▶ _TASK REQUIREMENTS_
Only lines holding the string "theta" are wanted; copy each one from the material.
━━ DATASET
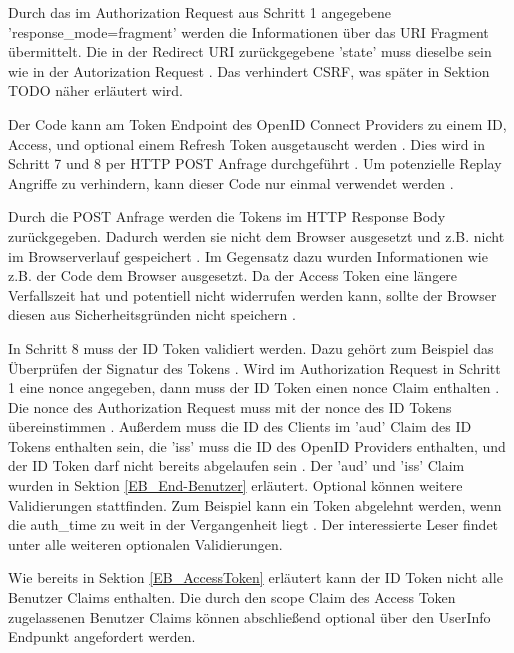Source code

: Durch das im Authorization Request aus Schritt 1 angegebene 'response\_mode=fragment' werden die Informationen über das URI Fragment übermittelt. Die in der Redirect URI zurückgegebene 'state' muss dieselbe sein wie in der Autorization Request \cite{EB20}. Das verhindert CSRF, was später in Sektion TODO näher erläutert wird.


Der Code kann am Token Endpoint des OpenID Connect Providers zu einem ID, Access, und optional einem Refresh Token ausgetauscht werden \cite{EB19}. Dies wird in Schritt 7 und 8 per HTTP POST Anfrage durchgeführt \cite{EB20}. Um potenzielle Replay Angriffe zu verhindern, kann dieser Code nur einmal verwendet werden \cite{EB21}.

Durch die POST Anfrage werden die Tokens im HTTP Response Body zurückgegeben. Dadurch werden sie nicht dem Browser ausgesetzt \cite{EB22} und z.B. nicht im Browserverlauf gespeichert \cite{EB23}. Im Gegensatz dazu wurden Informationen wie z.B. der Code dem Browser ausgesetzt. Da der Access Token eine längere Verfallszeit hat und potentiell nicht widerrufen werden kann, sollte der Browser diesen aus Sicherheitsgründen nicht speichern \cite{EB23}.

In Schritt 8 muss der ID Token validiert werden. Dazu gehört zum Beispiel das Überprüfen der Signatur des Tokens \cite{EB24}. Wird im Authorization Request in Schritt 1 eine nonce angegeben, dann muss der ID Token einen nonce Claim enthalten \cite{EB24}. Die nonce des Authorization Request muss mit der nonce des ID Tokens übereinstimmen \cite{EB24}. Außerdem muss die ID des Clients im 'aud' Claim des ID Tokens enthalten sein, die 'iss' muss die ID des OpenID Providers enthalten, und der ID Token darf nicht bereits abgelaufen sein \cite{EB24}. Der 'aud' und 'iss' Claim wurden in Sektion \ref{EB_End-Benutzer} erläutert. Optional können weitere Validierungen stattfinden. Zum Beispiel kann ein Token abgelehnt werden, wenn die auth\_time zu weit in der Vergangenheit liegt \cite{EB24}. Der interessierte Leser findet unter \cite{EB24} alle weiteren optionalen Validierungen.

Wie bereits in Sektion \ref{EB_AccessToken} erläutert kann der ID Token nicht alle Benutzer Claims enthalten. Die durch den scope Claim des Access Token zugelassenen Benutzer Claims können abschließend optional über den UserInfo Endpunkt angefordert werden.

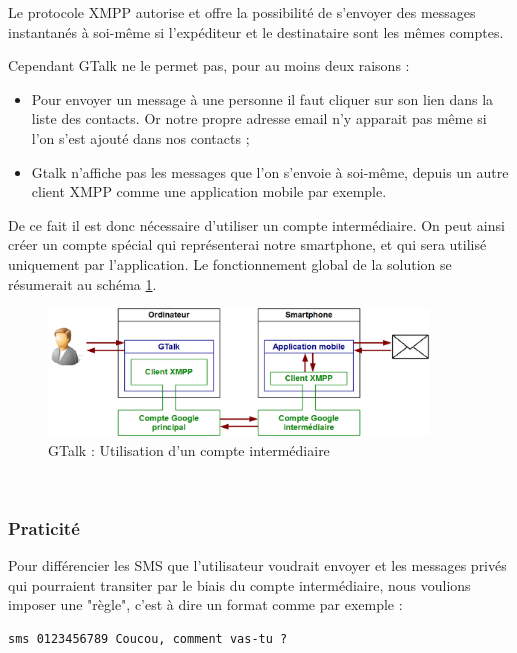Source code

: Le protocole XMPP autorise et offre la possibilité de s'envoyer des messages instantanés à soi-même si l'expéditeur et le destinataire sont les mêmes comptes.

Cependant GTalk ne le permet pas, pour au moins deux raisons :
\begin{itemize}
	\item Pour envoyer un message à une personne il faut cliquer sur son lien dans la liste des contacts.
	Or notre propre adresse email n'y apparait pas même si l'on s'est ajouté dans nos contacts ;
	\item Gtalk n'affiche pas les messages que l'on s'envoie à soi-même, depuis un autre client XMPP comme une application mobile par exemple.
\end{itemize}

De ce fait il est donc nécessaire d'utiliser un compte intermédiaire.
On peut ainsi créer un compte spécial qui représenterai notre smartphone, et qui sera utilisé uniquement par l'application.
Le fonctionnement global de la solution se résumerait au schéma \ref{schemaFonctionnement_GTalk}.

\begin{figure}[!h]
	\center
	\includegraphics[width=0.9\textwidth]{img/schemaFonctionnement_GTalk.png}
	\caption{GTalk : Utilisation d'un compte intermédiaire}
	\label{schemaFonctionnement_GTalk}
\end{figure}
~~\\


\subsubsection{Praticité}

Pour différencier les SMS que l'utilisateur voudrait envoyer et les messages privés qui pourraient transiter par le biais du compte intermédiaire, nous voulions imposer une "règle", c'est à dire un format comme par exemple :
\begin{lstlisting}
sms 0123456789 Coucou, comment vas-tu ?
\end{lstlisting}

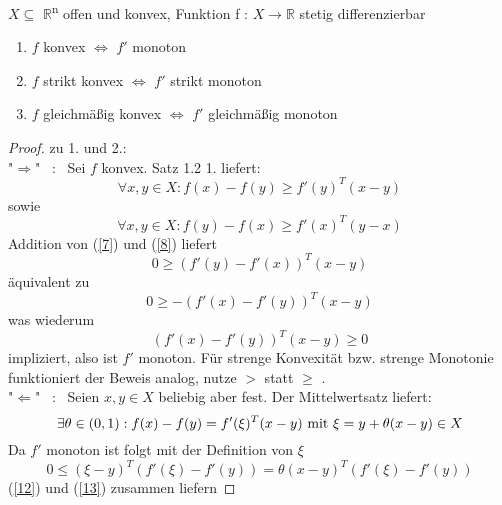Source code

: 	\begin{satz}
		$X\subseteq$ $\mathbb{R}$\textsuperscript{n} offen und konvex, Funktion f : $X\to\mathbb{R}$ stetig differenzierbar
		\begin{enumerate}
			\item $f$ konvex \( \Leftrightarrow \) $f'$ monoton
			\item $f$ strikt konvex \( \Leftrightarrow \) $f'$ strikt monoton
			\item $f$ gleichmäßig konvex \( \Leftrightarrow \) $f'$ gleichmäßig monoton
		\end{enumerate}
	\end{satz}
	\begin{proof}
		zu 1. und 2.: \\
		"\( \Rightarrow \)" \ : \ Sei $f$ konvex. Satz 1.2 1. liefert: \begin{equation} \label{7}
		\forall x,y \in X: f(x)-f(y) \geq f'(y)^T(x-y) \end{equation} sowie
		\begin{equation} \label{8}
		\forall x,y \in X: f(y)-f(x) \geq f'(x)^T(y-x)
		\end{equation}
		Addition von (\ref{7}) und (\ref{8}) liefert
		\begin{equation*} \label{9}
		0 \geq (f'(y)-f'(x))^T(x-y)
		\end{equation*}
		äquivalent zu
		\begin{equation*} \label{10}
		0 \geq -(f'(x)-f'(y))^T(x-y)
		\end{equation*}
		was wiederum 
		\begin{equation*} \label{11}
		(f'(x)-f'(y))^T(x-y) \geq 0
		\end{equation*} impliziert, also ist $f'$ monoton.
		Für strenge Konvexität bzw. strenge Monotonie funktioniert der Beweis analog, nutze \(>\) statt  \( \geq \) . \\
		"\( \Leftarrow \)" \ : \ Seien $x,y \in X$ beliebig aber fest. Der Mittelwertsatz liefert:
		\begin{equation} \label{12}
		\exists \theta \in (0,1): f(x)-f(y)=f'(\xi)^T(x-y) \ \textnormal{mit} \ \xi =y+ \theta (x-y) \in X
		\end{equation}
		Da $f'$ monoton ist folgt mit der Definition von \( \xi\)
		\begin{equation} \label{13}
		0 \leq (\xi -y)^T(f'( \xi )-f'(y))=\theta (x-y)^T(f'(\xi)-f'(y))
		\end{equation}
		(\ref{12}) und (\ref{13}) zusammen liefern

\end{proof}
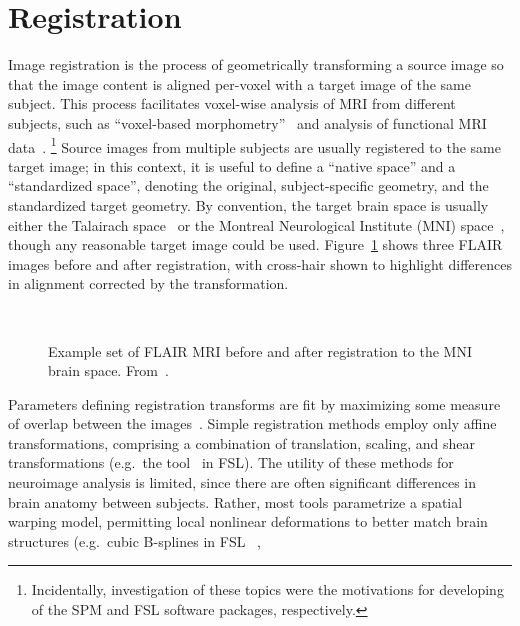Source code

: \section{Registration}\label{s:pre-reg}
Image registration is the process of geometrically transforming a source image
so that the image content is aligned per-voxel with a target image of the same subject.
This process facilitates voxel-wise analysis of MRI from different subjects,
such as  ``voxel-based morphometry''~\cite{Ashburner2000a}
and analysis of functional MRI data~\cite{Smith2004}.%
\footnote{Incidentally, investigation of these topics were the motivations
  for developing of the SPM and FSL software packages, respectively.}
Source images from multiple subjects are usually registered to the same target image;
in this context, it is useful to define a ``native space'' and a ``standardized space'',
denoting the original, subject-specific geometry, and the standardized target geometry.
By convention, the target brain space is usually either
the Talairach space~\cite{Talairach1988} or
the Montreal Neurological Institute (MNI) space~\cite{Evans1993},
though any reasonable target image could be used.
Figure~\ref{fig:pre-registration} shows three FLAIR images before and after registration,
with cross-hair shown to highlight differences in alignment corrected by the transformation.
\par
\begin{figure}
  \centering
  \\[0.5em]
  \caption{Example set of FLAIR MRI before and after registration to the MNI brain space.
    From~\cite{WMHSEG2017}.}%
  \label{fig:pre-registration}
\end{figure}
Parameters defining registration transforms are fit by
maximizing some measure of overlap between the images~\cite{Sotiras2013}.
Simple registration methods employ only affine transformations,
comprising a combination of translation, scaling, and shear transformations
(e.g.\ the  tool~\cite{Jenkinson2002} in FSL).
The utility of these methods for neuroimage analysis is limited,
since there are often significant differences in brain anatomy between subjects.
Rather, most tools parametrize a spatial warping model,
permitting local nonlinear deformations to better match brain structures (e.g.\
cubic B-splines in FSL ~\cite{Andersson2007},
━━━━
▶ _EXERCISE RESPONSE_
		\exists \theta \in (0,1): f(x)-f(y)=f'(\xi)^T(x-y) \ \textnormal{mit} \ \xi =y+ \theta (x-y) \in X
		0 \leq (\xi -y)^T(f'( \xi )-f'(y))=\theta (x-y)^T(f'(\xi)-f'(y))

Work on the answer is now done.